My Master's degree was in programming languages, where I did research in foreign function interfaces (FFI). In my thesis, I designed and implemented an FFI for the Pallene programming language. Later on, we published a paper of the same title in the Brazilian Symposium on Programming Languages (SBLP), which won the Best Non-Student Paper Award.
Abstract
Pallene is a statically typed subset of the Lua programming language, designed to act as a system-language counterpart to Lua’s scripting, and used to write lower-level libraries and extension modules for Lua.
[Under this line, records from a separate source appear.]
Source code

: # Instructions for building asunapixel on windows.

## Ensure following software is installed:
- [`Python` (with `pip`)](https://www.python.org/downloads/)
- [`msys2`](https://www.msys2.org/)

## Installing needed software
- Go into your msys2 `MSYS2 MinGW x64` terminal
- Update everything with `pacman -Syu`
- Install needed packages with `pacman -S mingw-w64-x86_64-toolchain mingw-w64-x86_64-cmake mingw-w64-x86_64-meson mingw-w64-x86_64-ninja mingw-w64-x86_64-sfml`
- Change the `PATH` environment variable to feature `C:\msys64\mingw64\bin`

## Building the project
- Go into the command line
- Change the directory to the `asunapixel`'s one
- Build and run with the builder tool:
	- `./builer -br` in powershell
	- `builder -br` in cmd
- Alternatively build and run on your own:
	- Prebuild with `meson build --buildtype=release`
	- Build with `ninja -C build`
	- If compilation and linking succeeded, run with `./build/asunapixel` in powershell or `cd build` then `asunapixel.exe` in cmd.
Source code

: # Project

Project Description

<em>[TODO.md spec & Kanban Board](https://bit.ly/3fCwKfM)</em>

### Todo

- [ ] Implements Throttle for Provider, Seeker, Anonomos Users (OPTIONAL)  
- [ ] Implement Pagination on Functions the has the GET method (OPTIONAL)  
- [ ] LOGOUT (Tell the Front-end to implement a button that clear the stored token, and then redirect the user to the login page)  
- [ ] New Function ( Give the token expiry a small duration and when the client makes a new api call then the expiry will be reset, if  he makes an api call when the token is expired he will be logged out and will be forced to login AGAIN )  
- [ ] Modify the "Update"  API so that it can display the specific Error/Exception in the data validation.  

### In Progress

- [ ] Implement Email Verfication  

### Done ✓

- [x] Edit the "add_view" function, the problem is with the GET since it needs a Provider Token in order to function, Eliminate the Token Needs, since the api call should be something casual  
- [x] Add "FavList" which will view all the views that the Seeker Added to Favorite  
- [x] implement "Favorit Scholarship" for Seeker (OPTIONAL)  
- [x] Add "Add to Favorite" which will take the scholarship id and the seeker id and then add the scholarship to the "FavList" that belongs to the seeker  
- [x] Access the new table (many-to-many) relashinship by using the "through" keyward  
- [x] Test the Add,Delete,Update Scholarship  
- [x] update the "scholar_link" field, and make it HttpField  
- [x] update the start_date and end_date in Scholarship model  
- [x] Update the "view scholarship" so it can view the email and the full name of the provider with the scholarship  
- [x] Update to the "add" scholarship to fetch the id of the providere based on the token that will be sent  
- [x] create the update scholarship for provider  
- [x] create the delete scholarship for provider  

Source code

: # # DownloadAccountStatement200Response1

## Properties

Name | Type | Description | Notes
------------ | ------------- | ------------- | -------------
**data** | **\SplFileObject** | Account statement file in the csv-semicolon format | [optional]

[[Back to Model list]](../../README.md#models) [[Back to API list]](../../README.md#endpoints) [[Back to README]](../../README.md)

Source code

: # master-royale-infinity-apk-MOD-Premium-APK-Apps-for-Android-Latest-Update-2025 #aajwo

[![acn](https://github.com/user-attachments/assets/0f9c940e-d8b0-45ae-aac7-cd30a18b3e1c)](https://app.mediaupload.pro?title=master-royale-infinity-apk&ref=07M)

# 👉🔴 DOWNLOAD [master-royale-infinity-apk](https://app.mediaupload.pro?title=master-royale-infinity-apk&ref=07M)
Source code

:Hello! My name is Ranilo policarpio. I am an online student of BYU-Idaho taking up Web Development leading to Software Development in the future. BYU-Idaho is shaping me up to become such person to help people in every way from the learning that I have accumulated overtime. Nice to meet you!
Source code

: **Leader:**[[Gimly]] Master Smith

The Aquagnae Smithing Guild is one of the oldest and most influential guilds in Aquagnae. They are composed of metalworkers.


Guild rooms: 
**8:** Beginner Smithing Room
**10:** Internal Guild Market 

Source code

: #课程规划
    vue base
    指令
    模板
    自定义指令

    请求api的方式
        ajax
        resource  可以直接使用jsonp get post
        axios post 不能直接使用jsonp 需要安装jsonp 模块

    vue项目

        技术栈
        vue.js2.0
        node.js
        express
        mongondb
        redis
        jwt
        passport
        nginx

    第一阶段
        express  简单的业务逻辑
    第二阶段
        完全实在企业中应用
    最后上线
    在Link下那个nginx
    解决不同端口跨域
In this sense, Pallene is a companion language, always intended to be used side-by-side with Lua, sharing its runtime.
Pallene, both as a system-language counterpart to Lua and as a bridge between Lua and foreign languages, must provide a mechanism to interact with libraries and system services written in a low-level language like C. To this end, we present a Foreign Function Interface (FFI) design and implementation for Pallene, which allows for calling external functions that follow C calling conventions and manipulating C data representations directly.
Our design balances flexibility and safety following an empirical approach, wherein we prefer to sacrifice hypothetical flexibility unless we see a real use case that forces us to compromise on safety. Furthermore, our implementation aims to be as portable as Pallene, as well as performant and simple. Since Pallene’s implementation already depends on a C compiler, we avail ourselves of the assistance of this compiler to gain a rudimentary understanding of C. This enables the FFI to verify the correctness of function bindings and to use C macro definitions.